“Pluto, no longer considered a planet (it was the ninth until 2006), is not marked on the chart, but it would be below Neptune just outside the pink region (2,300 km diameter and 30-50 AU away).“
Do not take this the wrong way, but I am always a little confused about people feeling about the whole planet-dwarf_planet thing so strongly.
Pluto is still out there, just as it was a hundred years ago, when nobody knew it existed. And just recently, NASA sent a probe Pluto's way, that managed to amaze me, an outspoken Pluto-hater[0]: Turns out that Pluto is much more complex than people had anticipated.
Who cares what the IAU decides to call it? It is what it is. You could call a rose a turd, and it still would not smell as badly. ;-)
[0] Okay, I do not hate Pluto.

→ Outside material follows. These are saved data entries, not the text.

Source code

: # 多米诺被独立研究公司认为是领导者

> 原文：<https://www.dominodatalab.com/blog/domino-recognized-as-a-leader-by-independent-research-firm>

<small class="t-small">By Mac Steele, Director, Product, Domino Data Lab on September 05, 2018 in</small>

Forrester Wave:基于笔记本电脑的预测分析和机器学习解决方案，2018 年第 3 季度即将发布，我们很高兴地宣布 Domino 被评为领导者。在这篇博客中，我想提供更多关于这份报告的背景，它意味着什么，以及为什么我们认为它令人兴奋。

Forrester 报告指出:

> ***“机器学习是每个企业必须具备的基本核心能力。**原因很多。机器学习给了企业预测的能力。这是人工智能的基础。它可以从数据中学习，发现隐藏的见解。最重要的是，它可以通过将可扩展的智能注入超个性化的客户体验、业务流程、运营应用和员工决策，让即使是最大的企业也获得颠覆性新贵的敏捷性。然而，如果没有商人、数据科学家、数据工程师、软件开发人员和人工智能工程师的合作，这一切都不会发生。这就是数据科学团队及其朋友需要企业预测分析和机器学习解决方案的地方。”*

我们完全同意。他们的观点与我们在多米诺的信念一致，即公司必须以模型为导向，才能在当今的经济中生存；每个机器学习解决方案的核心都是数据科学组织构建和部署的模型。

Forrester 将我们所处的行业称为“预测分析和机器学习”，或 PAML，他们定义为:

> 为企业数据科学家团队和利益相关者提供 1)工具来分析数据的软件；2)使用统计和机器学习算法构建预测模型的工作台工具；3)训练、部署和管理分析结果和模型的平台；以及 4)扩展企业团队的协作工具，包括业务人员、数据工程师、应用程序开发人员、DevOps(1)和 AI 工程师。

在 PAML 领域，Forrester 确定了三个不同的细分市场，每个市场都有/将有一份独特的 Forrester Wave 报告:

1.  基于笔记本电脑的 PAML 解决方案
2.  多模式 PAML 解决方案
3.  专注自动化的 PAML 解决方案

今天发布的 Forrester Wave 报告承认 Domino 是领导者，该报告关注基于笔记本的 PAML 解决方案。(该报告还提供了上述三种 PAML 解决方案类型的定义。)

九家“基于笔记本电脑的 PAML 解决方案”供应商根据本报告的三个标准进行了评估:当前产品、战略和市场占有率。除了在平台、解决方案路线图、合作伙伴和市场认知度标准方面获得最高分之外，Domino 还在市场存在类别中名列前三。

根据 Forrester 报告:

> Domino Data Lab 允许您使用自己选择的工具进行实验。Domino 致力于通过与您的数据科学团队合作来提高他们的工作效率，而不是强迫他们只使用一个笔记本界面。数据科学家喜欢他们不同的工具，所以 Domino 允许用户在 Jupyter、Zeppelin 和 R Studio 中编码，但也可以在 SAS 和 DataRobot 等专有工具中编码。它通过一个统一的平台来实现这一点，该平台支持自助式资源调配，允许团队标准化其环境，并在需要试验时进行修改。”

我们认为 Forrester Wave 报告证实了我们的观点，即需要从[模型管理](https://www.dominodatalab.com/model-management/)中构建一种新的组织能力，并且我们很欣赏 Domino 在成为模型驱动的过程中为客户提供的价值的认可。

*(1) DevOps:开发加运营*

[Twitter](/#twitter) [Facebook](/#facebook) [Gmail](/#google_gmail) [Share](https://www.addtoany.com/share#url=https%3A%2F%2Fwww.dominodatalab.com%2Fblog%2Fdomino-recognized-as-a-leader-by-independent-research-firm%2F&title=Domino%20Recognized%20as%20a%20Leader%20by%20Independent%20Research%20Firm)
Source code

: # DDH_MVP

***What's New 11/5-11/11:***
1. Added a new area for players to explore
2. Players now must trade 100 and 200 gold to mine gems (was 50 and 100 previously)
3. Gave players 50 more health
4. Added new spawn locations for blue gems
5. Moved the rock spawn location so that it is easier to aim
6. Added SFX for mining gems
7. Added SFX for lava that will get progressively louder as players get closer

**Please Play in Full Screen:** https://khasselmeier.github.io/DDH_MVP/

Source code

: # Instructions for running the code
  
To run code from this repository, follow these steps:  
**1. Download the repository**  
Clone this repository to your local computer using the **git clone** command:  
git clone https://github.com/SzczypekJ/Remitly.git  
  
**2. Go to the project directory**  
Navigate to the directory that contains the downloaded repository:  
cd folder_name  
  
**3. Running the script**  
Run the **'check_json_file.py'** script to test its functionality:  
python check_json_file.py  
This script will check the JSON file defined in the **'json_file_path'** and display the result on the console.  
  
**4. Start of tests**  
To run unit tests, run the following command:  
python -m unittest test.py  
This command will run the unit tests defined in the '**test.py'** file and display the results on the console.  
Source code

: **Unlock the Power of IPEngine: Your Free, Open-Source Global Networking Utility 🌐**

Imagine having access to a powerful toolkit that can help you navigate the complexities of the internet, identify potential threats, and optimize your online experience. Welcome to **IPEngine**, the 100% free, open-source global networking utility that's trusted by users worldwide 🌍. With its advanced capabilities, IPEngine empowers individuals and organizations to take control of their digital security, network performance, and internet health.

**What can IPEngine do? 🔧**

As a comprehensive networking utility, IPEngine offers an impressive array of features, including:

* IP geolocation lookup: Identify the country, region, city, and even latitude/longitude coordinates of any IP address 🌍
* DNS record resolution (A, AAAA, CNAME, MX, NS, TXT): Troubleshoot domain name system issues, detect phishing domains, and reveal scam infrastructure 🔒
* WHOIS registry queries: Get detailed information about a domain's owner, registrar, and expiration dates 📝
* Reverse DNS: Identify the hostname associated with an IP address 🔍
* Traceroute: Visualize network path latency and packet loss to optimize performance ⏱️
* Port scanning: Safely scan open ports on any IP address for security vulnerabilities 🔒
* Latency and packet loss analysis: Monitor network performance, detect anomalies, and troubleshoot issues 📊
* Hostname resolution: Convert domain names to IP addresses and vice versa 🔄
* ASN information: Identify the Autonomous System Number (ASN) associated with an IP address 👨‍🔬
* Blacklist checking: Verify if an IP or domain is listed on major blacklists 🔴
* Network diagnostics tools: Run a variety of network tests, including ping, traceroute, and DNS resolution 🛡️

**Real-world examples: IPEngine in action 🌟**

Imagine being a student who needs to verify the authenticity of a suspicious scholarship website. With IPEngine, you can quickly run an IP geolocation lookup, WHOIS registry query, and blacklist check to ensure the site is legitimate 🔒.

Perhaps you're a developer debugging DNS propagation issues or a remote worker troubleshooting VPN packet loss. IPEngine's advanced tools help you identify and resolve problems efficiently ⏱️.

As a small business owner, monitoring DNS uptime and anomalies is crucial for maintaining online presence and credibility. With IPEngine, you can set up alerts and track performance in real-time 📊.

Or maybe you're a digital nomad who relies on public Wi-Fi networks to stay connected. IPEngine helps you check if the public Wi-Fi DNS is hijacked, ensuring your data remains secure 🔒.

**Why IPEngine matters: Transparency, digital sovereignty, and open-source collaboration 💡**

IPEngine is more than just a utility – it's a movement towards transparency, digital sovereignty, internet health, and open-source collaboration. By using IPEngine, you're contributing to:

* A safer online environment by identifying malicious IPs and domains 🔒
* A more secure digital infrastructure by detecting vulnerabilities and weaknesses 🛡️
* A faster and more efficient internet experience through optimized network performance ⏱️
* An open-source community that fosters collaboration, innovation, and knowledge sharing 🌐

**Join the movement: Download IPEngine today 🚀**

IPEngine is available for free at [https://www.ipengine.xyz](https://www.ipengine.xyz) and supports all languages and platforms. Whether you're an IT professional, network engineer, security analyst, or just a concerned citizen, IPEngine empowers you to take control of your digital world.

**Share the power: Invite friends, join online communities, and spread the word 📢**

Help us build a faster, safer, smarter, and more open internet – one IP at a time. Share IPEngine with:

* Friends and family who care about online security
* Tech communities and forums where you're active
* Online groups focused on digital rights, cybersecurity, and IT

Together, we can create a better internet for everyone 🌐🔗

I just wish NASA, ESA or whoever would send a couple of probes to Uranus and Neptune. I feel very strongly about this.
one question: Why do dwarf plants on the right have an upward sloping diameter as you get farther out? Isn't a dwarf defined by an absolute diameter cutoff (i.e. above which it's a true planet, below which it's not)? or is there a formula that takes into account distance from something?
The difference in definition between a planet and a dwarf planet is just that a dwarf planet has not cleared debris from it's orbit. So not directly dependent on the mass, diameter etc.
I'm unsure why the further would orbits require a larger size though; my guess is something to do with longer, slower orbits needing more mass to get rid of the debris.
> I'm unsure why the further would orbits require a larger size though
Stern–Levison's Λ finds a body's ability to scatter smaller masses out of its orbital region over a period of time equal to the age of the Universe scales inversely with its semi-major axis [1]. (A circle's semi-major axis is its radius [2].)
This is most simply because a wide orbit contains more volume than a small orbit.